Tuesday, January 11, 2005

Miss You

i missing Her bad. It has been 2 hours since i have been up and have been thinking of Her constantly. Not to mention that i played with my pee-pee but not as bad as before. I tried hard to put focus on O/other things, doing maths and stuff and on the fact that it is Her desire to have control on my thing when i can. I have to agree that i am Her very horny boy (as She says) i must admit that i love this orgasm denial thing too and that i am doing that for Her. Such thoughts always help me to keep my hands to myself or on the keyboard like right now. So it is working.
I recieved Her long email today, written with so much care and love that i could feel white reading it. The care She puts in moulding me and mentoring me is just amazing and that is one of great qualities of wonderful Mistress. I am not just Her playtoy but a person in Her life She cherishes, loves and owns like percious. It is a great feeling and it takes much of my worries away when a lot is going on with my life and career and i am going through huge changes. I appreciate Her presence in such times and i am happy that She is there to keep and eye on me and show me the way that leads to reality of my dreams.
Recently, W/we shared O/our limits and W/we are talking and exploring them more until She will set them finally. I am awaiting Her decision. I have also noticed that Mistress is taking Her position in O/our relationship quiet well now though i have been a bit brat last few days because of Her leniency with me.
Do i really take advantage of Her love ? In last few days. Yes ! and i forgot my place and i suffered later by feeling aweful for change of tone in my voice for speaking Her, being careless and unattentive. Her disappointment was much of punishment but i will be diciplined later for it as told.

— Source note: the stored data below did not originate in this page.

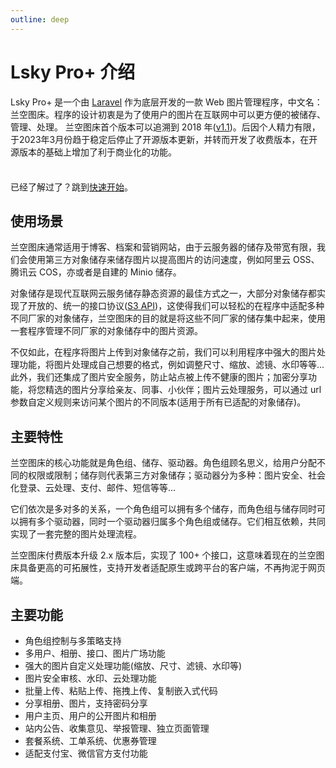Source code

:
 ```yaml
---
outline: deep
---
```


# Lsky Pro+ 介绍

Lsky Pro+ 是一个由 [Laravel](https://laravel.com) 作为底层开发的一款 Web 图片管理程序，中文名：兰空图床。程序的设计初衷是为了使用户的图片在互联网中可以更方便的被储存、管理、处理。
兰空图床首个版本可以追溯到 2018 年([v1.1](https://github.com/lsky-org/lsky-pro/tree/v1.1))。后因个人精力有限，于2023年3月份趋于稳定后停止了开源版本更新，并转而开发了收费版本，在开源版本的基础上增加了利于商业化的功能。

<div class="tip custom-block" style="padding-top: 8px">

已经了解过了？跳到[快速开始](./getting-started)。

</div>

## 使用场景

兰空图床通常适用于博客、档案和营销网站，由于云服务器的储存及带宽有限，我们会使用第三方对象储存来储存图片以提高图片的访问速度，例如阿里云 OSS、腾讯云 COS，亦或者是自建的 Minio 储存。

对象储存是现代互联网云服务储存静态资源的最佳方式之一，大部分对象储存都实现了开放的、统一的接口协议([S3 API](https://docs.aws.amazon.com/AmazonS3/latest/API/Welcome.html))，这使得我们可以轻松的在程序中适配多种不同厂家的对象储存，兰空图床的目的就是将这些不同厂家的储存集中起来，使用一套程序管理不同厂家的对象储存中的图片资源。

不仅如此，在程序将图片上传到对象储存之前，我们可以利用程序中强大的图片处理功能，将图片处理成自己想要的格式，例如调整尺寸、缩放、滤镜、水印等等...此外，我们还集成了图片安全服务，防止站点被上传不健康的图片；加密分享功能，将您精选的图片分享给亲友、同事、小伙伴；图片云处理服务，可以通过 url 参数自定义规则来访问某个图片的不同版本(适用于所有已适配的对象储存)。

## 主要特性

兰空图床的核心功能就是角色组、储存、驱动器。角色组顾名思义，给用户分配不同的权限或限制；储存则代表第三方对象储存；驱动器分为多种：图片安全、社会化登录、云处理、支付、邮件、短信等等...

它们依次是多对多的关系，一个角色组可以拥有多个储存，而角色组与储存同时可以拥有多个驱动器，同时一个驱动器归属多个角色组或储存。它们相互依赖，共同实现了一套完整的图片处理流程。

兰空图床付费版本升级 2.x 版本后，实现了 100+ 个接口，这意味着现在的兰空图床具备更高的可拓展性，支持开发者适配原生或跨平台的客户端，不再拘泥于网页端。

## 主要功能
- 角色组控制与多策略支持
- 多用户、相册、接口、图片广场功能
- 强大的图片自定义处理功能(缩放、尺寸、滤镜、水印等)
- 图片安全审核、水印、云处理功能
- 批量上传、粘贴上传、拖拽上传、复制嵌入式代码
- 分享相册、图片，支持密码分享
- 用户主页、用户的公开图片和相册
- 站内公告、收集意见、举报管理、独立页面管理
- 套餐系统、工单系统、优惠券管理
- 适配支付宝、微信官方支付功能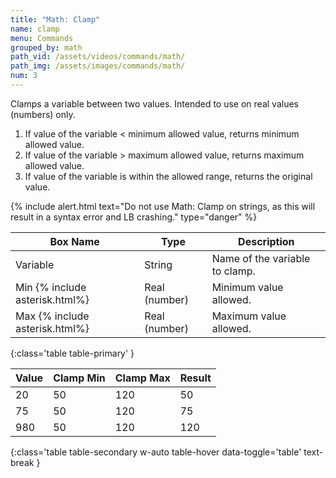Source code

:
 ```yaml
---
title: "Math: Clamp"
name: clamp
menu: Commands
grouped_by: math
path_vid: /assets/videos/commands/math/
path_img: /assets/images/commands/math/
num: 3
---
```


Clamps a variable between two values. Intended to use on real values (numbers) only.

1. If value of the variable < minimum allowed value, returns minimum allowed value.
2. If value of the variable > maximum allowed value, returns maximum allowed value.
3. If value of the variable is within the allowed range, returns the original value.

{% include alert.html text="Do not use Math: Clamp on strings, as this will result in a syntax error and LB crashing." type="danger" %}  

| Box Name | Type | Description | 
|-------|--------|--------
| Variable | String | Name of the variable to clamp. |
| Min {% include asterisk.html%} | Real (number) | Minimum value allowed.|
| Max {% include asterisk.html%}| Real (number) | Maximum value allowed.
{:class='table table-primary' }

| Value | Clamp Min| Clamp Max| Result |
|-------|--------|--------|--------
|20|50|120|50
|75|50|120|75
|980|50|120|120
{:class='table table-secondary w-auto table-hover data-toggle='table' text-break }









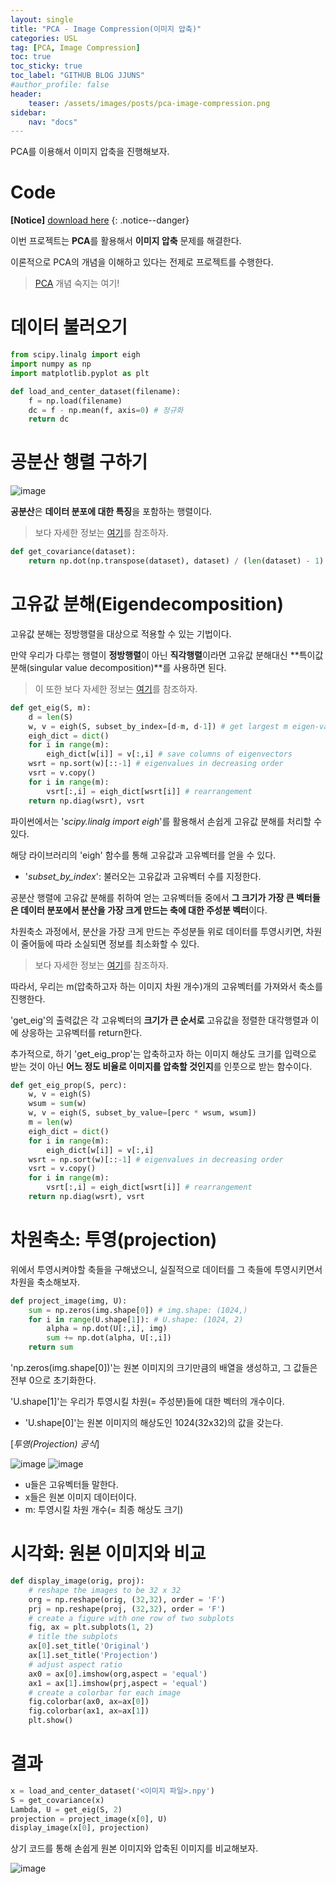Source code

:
 ```yaml
---
layout: single
title: "PCA - Image Compression(이미지 압축)"
categories: USL
tag: [PCA, Image Compression]
toc: true
toc_sticky: true
toc_label: "GITHUB BLOG JJUNS"
#author_profile: false
header:
    teaser: /assets/images/posts/pca-image-compression.png
sidebar:
    nav: "docs"
---
```


PCA를 이용해서 이미지 압축을 진행해보자.

# Code
**[Notice]** [download here](https://github.com/hchoi256/cs540-AI/tree/main/PCA)
{: .notice--danger}

이번 프로젝트는 **PCA**를 활용해서 **이미지 압축** 문제를 해결한다.

이론적으로 PCA의 개념을 이해하고 있다는 전제로 프로젝트를 수행한다.

> [PCA](https://github.com/hchoi256/ai-terms/blob/main/README.md) 개념 숙지는 여기!

# 데이터 불러오기

```python
from scipy.linalg import eigh
import numpy as np
import matplotlib.pyplot as plt
```

```python
def load_and_center_dataset(filename):
    f = np.load(filename)
    dc = f - np.mean(f, axis=0) # 정규화
    return dc
```

# 공분산 행렬 구하기

![image](https://user-images.githubusercontent.com/39285147/184553498-b0da1938-a6d9-4ad1-b8f9-8c127c7cfbe7.png)

**공분산**은 **데이터 분포에 대한 특징**을 포함하는 행렬이다.

> 보다 자세한 정보는 [여기](https://github.com/hchoi256/ai-terms/blob/main/README.md)를 참조하자.

```python
def get_covariance(dataset):
    return np.dot(np.transpose(dataset), dataset) / (len(dataset) - 1)
```

# 고유값 분해(Eigendecomposition)

고유값 분해는 정방행렬을 대상으로 적용할 수 있는 기법이다.

만약 우리가 다루는 행렬이 **정방행렬**이 아닌 **직각행렬**이라면 고유값 분해대신 **특이값 분해(singular value decomposition)**를 사용하면 된다.

> 이 또한 보다 자세한 정보는 [여기](https://github.com/hchoi256/ai-terms/blob/main/README.md)를 참조하자.

```python
def get_eig(S, m):
    d = len(S)
    w, v = eigh(S, subset_by_index=[d-m, d-1]) # get largest m eigen-values/vectors
    eigh_dict = dict()
    for i in range(m):
        eigh_dict[w[i]] = v[:,i] # save columns of eigenvectors
    wsrt = np.sort(w)[::-1] # eigenvalues in decreasing order
    vsrt = v.copy()
    for i in range(m):
        vsrt[:,i] = eigh_dict[wsrt[i]] # rearrangement
    return np.diag(wsrt), vsrt
```

파이썬에서는 '*scipy.linalg import eigh*'를 활용해서 손쉽게 고유값 분해를 처리할 수 있다.

해당 라이브러리의 'eigh' 함수를 통해 고유값과 고유벡터를 얻을 수 있다.
- '*subset_by_index*': 불러오는 고유값과 고유벡터 수를 지정한다.

공분산 행렬에 고유값 분해를 취하여 얻는 고유벡터들 중에서 **그 크기가 가장 큰 벡터들은 데이터 분포에서 분산을 가장 크게 만드는 축에 대한 주성분 벡터**이다.

차원축소 과정에서, 분산을 가장 크게 만드는 주성분들 위로 데이터를 투영시키면, 차원이 줄어듦에 따라 소실되면 정보를 최소화할 수 있다.

> 보다 자세한 정보는 [여기](https://github.com/hchoi256/ai-terms/blob/main/README.md)를 참조하자.

따라서, 우리는 m(압축하고자 하는 이미지 차원 개수)개의 고유벡터를 가져와서 축소를 진행한다.

'get_eig'의 출력값은 각 고유벡터의 **크기가 큰 순서로** 고유값을 정렬한 대각행렬과 이에 상응하는 고유벡터를 return한다.

추가적으로, 하기 'get_eig_prop'는 압축하고자 하는 이미지 해상도 크기를 입력으로 받는 것이 아닌 **어느 정도 비율로 이미지를 압축할 것인지**를 인풋으로 받는 함수이다.

```python
def get_eig_prop(S, perc):
    w, v = eigh(S)
    wsum = sum(w)
    w, v = eigh(S, subset_by_value=[perc * wsum, wsum])
    m = len(w)
    eigh_dict = dict()
    for i in range(m):
        eigh_dict[w[i]] = v[:,i]
    wsrt = np.sort(w)[::-1] # eigenvalues in decreasing order
    vsrt = v.copy()
    for i in range(m):
        vsrt[:,i] = eigh_dict[wsrt[i]] # rearrangement
    return np.diag(wsrt), vsrt
```

# 차원축소: 투영(projection)

위에서 투영시켜야할 축들을 구해냈으니, 실질적으로 데이터를 그 축들에 투영시키면서 차원을 축소해보자.

```python
def project_image(img, U):
    sum = np.zeros(img.shape[0]) # img.shape: (1024,)
    for i in range(U.shape[1]): # U.shape: (1024, 2)
        alpha = np.dot(U[:,i], img)
        sum += np.dot(alpha, U[:,i])
    return sum
```

'np.zeros(img.shape[0])'는 원본 이미지의 크기만큼의 배열을 생성하고, 그 값들은 전부 0으로 초기화한다.

'U.shape[1]'는 우리가 투영시킬 차원(= 주성분)들에 대한 벡터의 개수이다.
- 'U.shape[0]'는 원본 이미지의 해상도인 1024(32x32)의 값을 갖는다.

[*투영(Projection) 공식*]

![image](https://user-images.githubusercontent.com/39285147/184554057-7c2d4211-c7af-4c22-8e5d-37f157b54a48.png)
![image](https://user-images.githubusercontent.com/39285147/184554076-25f700e4-e27f-4286-94dd-7254505d4f4b.png)

- u들은 고유벡터들 말한다.
- x들은 원본 이미지 데이터이다.
- m: 투영시킬 차원 개수(= 최종 해상도 크기)

# 시각화: 원본 이미지와 비교

```python
def display_image(orig, proj):
    # reshape the images to be 32 x 32
    org = np.reshape(orig, (32,32), order = 'F')
    prj = np.reshape(proj, (32,32), order = 'F')
    # create a figure with one row of two subplots
    fig, ax = plt.subplots(1, 2)
    # title the subplots
    ax[0].set_title('Original')
    ax[1].set_title('Projection')
    # adjust aspect ratio
    ax0 = ax[0].imshow(org,aspect = 'equal')
    ax1 = ax[1].imshow(prj,aspect = 'equal')
    # create a colorbar for each image
    fig.colorbar(ax0, ax=ax[0])
    fig.colorbar(ax1, ax=ax[1])
    plt.show()
```

# 결과

```python
x = load_and_center_dataset('<이미지 파일>.npy')
S = get_covariance(x)
Lambda, U = get_eig(S, 2)
projection = project_image(x[0], U)
display_image(x[0], projection)
```

상기 코드를 통해 손쉽게 원본 이미지와 압축된 이미지를 비교해보자.

![image](https://user-images.githubusercontent.com/39285147/184554368-15a426d7-fd5c-4838-97d6-2b13b820149c.png)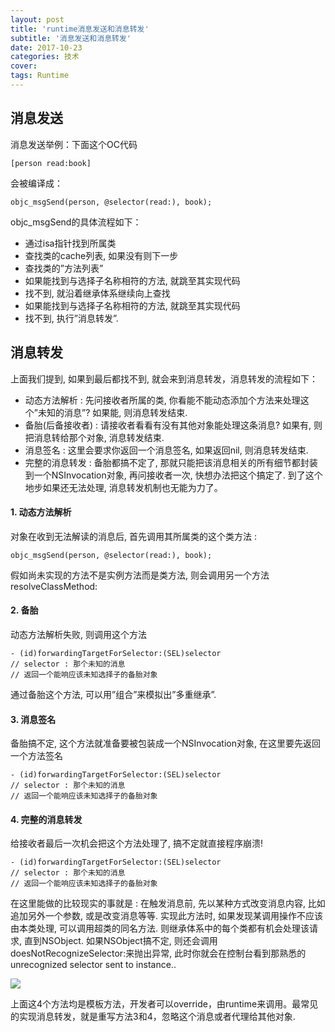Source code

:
 ```yaml
---
layout: post
title: 'runtime消息发送和消息转发'
subtitle: '消息发送和消息转发'
date: 2017-10-23
categories: 技术
cover: 
tags: Runtime
---
```


## 消息发送
消息发送举例：下面这个OC代码

```objc
[person read:book]
```

会被编译成：

```objc
objc_msgSend(person, @selector(read:), book);
```


objc_msgSend的具体流程如下：
- 通过isa指针找到所属类
- 查找类的cache列表, 如果没有则下一步
- 查找类的”方法列表”
- 如果能找到与选择子名称相符的方法, 就跳至其实现代码
- 找不到, 就沿着继承体系继续向上查找
- 如果能找到与选择子名称相符的方法, 就跳至其实现代码
- 找不到, 执行”消息转发”.

## 消息转发

上面我们提到, 如果到最后都找不到, 就会来到消息转发，消息转发的流程如下：
- 动态方法解析 : 先问接收者所属的类, 你看能不能动态添加个方法来处理这个”未知的消息”? 如果能, 则消息转发结束.
- 备胎(后备接收者) : 请接收者看看有没有其他对象能处理这条消息? 如果有, 则把消息转给那个对象, 消息转发结束.
- 消息签名 : 这里会要求你返回一个消息签名, 如果返回nil, 则消息转发结束.
- 完整的消息转发 : 备胎都搞不定了, 那就只能把该消息相关的所有细节都封装到一个NSInvocation对象, 再问接收者一次, 快想办法把这个搞定了. 到了这个地步如果还无法处理, 消息转发机制也无能为力了。
#### 1. 动态方法解析

对象在收到无法解读的消息后, 首先调用其所属类的这个类方法 :

```objc
objc_msgSend(person, @selector(read:), book);
```

假如尚未实现的方法不是实例方法而是类方法, 则会调用另一个方法resolveClassMethod:

#### 2. 备胎

动态方法解析失败, 则调用这个方法

```objc
- (id)forwardingTargetForSelector:(SEL)selector
// selector : 那个未知的消息
// 返回一个能响应该未知选择子的备胎对象
```


通过备胎这个方法, 可以用”组合”来模拟出”多重继承”.

#### 3. 消息签名

备胎搞不定, 这个方法就准备要被包装成一个NSInvocation对象, 在这里要先返回一个方法签名

```objc
- (id)forwardingTargetForSelector:(SEL)selector
// selector : 那个未知的消息
// 返回一个能响应该未知选择子的备胎对象
```

#### 4. 完整的消息转发

给接收者最后一次机会把这个方法处理了, 搞不定就直接程序崩溃!

```objc
- (id)forwardingTargetForSelector:(SEL)selector
// selector : 那个未知的消息
// 返回一个能响应该未知选择子的备胎对象
```


在这里能做的比较现实的事就是 : 在触发消息前, 先以某种方式改变消息内容, 比如追加另外一个参数, 或是改变消息等等. 实现此方法时, 如果发现某调用操作不应该由本类处理, 可以调用超类的同名方法. 则继承体系中的每个类都有机会处理该请求, 直到NSObject. 如果NSObject搞不定, 则还会调用doesNotRecognizeSelector:来抛出异常, 此时你就会在控制台看到那熟悉的unrecognized selector sent to instance..

![](https://fuqionglin-blog.oss-cn-qingdao.aliyuncs.com/Runtime/runtime03.png)


上面这4个方法均是模板方法，开发者可以override，由runtime来调用。最常见的实现消息转发，就是重写方法3和4，忽略这个消息或者代理给其他对象.

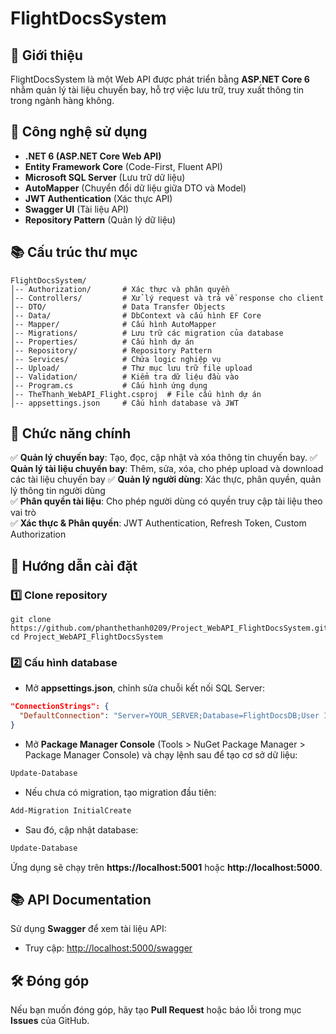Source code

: # FlightDocsSystem

## 📌 Giới thiệu
FlightDocsSystem là một Web API được phát triển bằng **ASP.NET Core 6** nhằm quản lý tài liệu chuyến bay, hỗ trợ việc lưu trữ, truy xuất thông tin trong ngành hàng không.

## 🚀 Công nghệ sử dụng
- **.NET 6 (ASP.NET Core Web API)**
- **Entity Framework Core** (Code-First, Fluent API)
- **Microsoft SQL Server** (Lưu trữ dữ liệu)
- **AutoMapper** (Chuyển đổi dữ liệu giữa DTO và Model)
- **JWT Authentication** (Xác thực API)
- **Swagger UI** (Tài liệu API)
- **Repository Pattern** (Quản lý dữ liệu)

## 📚 Cấu trúc thư mục
```
FlightDocsSystem/
│-- Authorization/       # Xác thực và phân quyền
│-- Controllers/         # Xử lý request và trả về response cho client
│-- DTO/                 # Data Transfer Objects
│-- Data/                # DbContext và cấu hình EF Core
│-- Mapper/              # Cấu hình AutoMapper
│-- Migrations/          # Lưu trữ các migration của database
│-- Properties/          # Cấu hình dự án
│-- Repository/          # Repository Pattern
│-- Services/            # Chứa logic nghiệp vụ
│-- Upload/              # Thư mục lưu trữ file upload
│-- Validation/          # Kiểm tra dữ liệu đầu vào
│-- Program.cs           # Cấu hình ứng dụng
│-- TheThanh_WebAPI_Flight.csproj  # File cấu hình dự án
│-- appsettings.json     # Cấu hình database và JWT
```

## 🔑 Chức năng chính
✅ **Quản lý chuyến bay**: Tạo, đọc, cập nhật và xóa thông tin chuyến bay.
✅ **Quản lý tài liệu chuyến bay**: Thêm, sửa, xóa, cho phép upload và download các tài liệu chuyến bay
✅ **Quản lý người dùng**: Xác thực, phân quyền, quản lý thông tin người dùng  
✅ **Phân quyền tài liệu**: Cho phép người dùng có quyền truy cập tài liệu theo vai trò   
✅ **Xác thực & Phân quyền**: JWT Authentication, Refresh Token, Custom Authorization  

## 🔧 Hướng dẫn cài đặt
### 1️⃣ Clone repository
```console
git clone https://github.com/phanthethanh0209/Project_WebAPI_FlightDocsSystem.git
cd Project_WebAPI_FlightDocsSystem
```
### 2️⃣ Cấu hình database
- Mở **appsettings.json**, chỉnh sửa chuỗi kết nối SQL Server:
```json
"ConnectionStrings": {
  "DefaultConnection": "Server=YOUR_SERVER;Database=FlightDocsDB;User Id=YOUR_USER;Password=YOUR_PASSWORD;"
}
```
- Mở **Package Manager Console** (Tools > NuGet Package Manager > Package Manager Console) và chạy lệnh sau để tạo cơ sở dữ liệu:
```powershell
Update-Database
```
- Nếu chưa có migration, tạo migration đầu tiên:
```powershell
Add-Migration InitialCreate
```
- Sau đó, cập nhật database:
```powershell
Update-Database
```

Ứng dụng sẽ chạy trên **https://localhost:5001** hoặc **http://localhost:5000**.

## 📚 API Documentation
Sử dụng **Swagger** để xem tài liệu API:
- Truy cập: [http://localhost:5000/swagger](http://localhost:5000/swagger)

## 🛠 Đóng góp
Nếu bạn muốn đóng góp, hãy tạo **Pull Request** hoặc báo lỗi trong mục **Issues** của GitHub.
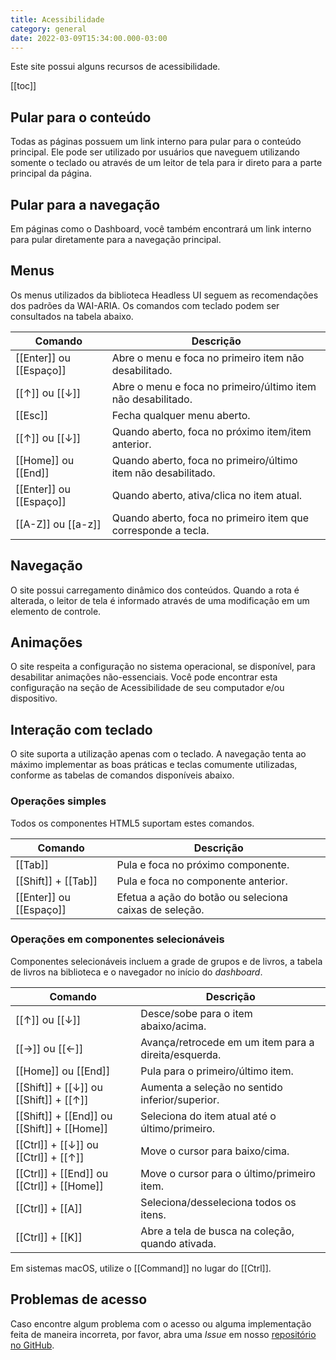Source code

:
 ```yaml
---
title: Acessibilidade
category: general
date: 2022-03-09T15:34:00.000-03:00
---
```


Este site possui alguns recursos de acessibilidade.

[[toc]]

## Pular para o conteúdo

Todas as páginas possuem um link interno para pular para
o conteúdo principal. Ele pode ser utilizado por usuários
que naveguem utilizando somente o teclado ou através de um
leitor de tela para ir direto para a parte principal da página.

## Pular para a navegação

Em páginas como o Dashboard, você também encontrará um link
interno para pular diretamente para a navegação principal.

## Menus

Os menus utilizados da biblioteca Headless UI seguem as recomendações
dos padrões da WAI-ARIA. Os comandos com teclado podem ser consultados
na tabela abaixo.

| Comando                 | Descrição                                                     |
| ----------------------- | ------------------------------------------------------------- |
| [[Enter]] ou [[Espaço]] | Abre o menu e foca no primeiro item não desabilitado.         |
| [[↑]] ou [[↓]]          | Abre o menu e foca no primeiro/último item não desabilitado.  |
| [[Esc]]                 | Fecha qualquer menu aberto.                                   |
| [[↑]] ou [[↓]]          | Quando aberto, foca no próximo item/item anterior.            |
| [[Home]] ou [[End]]     | Quando aberto, foca no primeiro/último item não desabilitado. |
| [[Enter]] ou [[Espaço]] | Quando aberto, ativa/clica no item atual.                     |
| [[A-Z]] ou [[a-z]]      | Quando aberto, foca no primeiro item que corresponde a tecla. |

## Navegação

O site possui carregamento dinâmico dos conteúdos. Quando
a rota é alterada, o leitor de tela é informado através de uma
modificação em um elemento de controle.

## Animações

O site respeita a configuração no sistema operacional, se disponível,
para desabilitar animações não-essenciais. Você pode encontrar
esta configuração na seção de Acessibilidade de seu computador
e/ou dispositivo.

## Interação com teclado

O site suporta a utilização apenas com o teclado. A navegação tenta
ao máximo implementar as boas práticas e teclas comumente utilizadas,
conforme as tabelas de comandos disponíveis abaixo.

### Operações simples

Todos os componentes HTML5 suportam estes comandos.

| Comando                 | Descrição                                              |
| ----------------------- | ------------------------------------------------------ |
| [[Tab]]                 | Pula e foca no próximo componente.                     |
| [[Shift]] + [[Tab]]     | Pula e foca no componente anterior.                    |
| [[Enter]] ou [[Espaço]] | Efetua a ação do botão ou seleciona caixas de seleção. |

### Operações em componentes selecionáveis

Componentes selecionáveis incluem a grade de grupos e de livros, a tabela
de livros na biblioteca e o navegador no início do *dashboard*.

| Comando                                     | Descrição                                            |
| ------------------------------------------- | ---------------------------------------------------- |
| [[↑]] ou [[↓]]                              | Desce/sobe para o item abaixo/acima.                 |
| [[→]] ou [[←]]                              | Avança/retrocede em um item para a direita/esquerda. |
| [[Home]] ou [[End]]                         | Pula para o primeiro/último item.                    |
| [[Shift]] + [[↓]] ou [[Shift]] + [[↑]]      | Aumenta a seleção no sentido inferior/superior.      |
| [[Shift]] + [[End]] ou [[Shift]] + [[Home]] | Seleciona do item atual até o último/primeiro.       |
| [[Ctrl]] + [[↓]] ou [[Ctrl]] + [[↑]]        | Move o cursor para baixo/cima.                       |
| [[Ctrl]] + [[End]] ou [[Ctrl]] + [[Home]]   | Move o cursor para o último/primeiro item.           |
| [[Ctrl]] + [[A]]                            | Seleciona/desseleciona todos os itens.               |
| [[Ctrl]] + [[K]]                            | Abre a tela de busca na coleção, quando ativada.     |

Em sistemas macOS, utilize o [[Command]] no lugar do [[Ctrl]].

## Problemas de acesso

Caso encontre algum problema com o acesso ou alguma implementação
feita de maneira incorreta, por favor, abra uma *Issue* em nosso
[repositório no GitHub].

[repositório no GitHub]: https://github.com/alessandrojean/toshokan/issues/new/choose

There are number of things I am working on and i need to work. She pointed that out and She trusts me that i can. I wish to move back with Her as soon as possible so that i do not loose my focus of what is expected. Being away from Her is badly affecting my training.
I am missing Her bad right now. Again and i do think of Her many times a day. I could have been in Her arms to snuggle Her tight right now and hide in Her warmth. Her necklace is around me at all times to remind me of my submission to Her and my place. There is nothing like being Owned by a beautiful and loving Dominant Woman at heart. Thats my Goddess and i am a lucky one.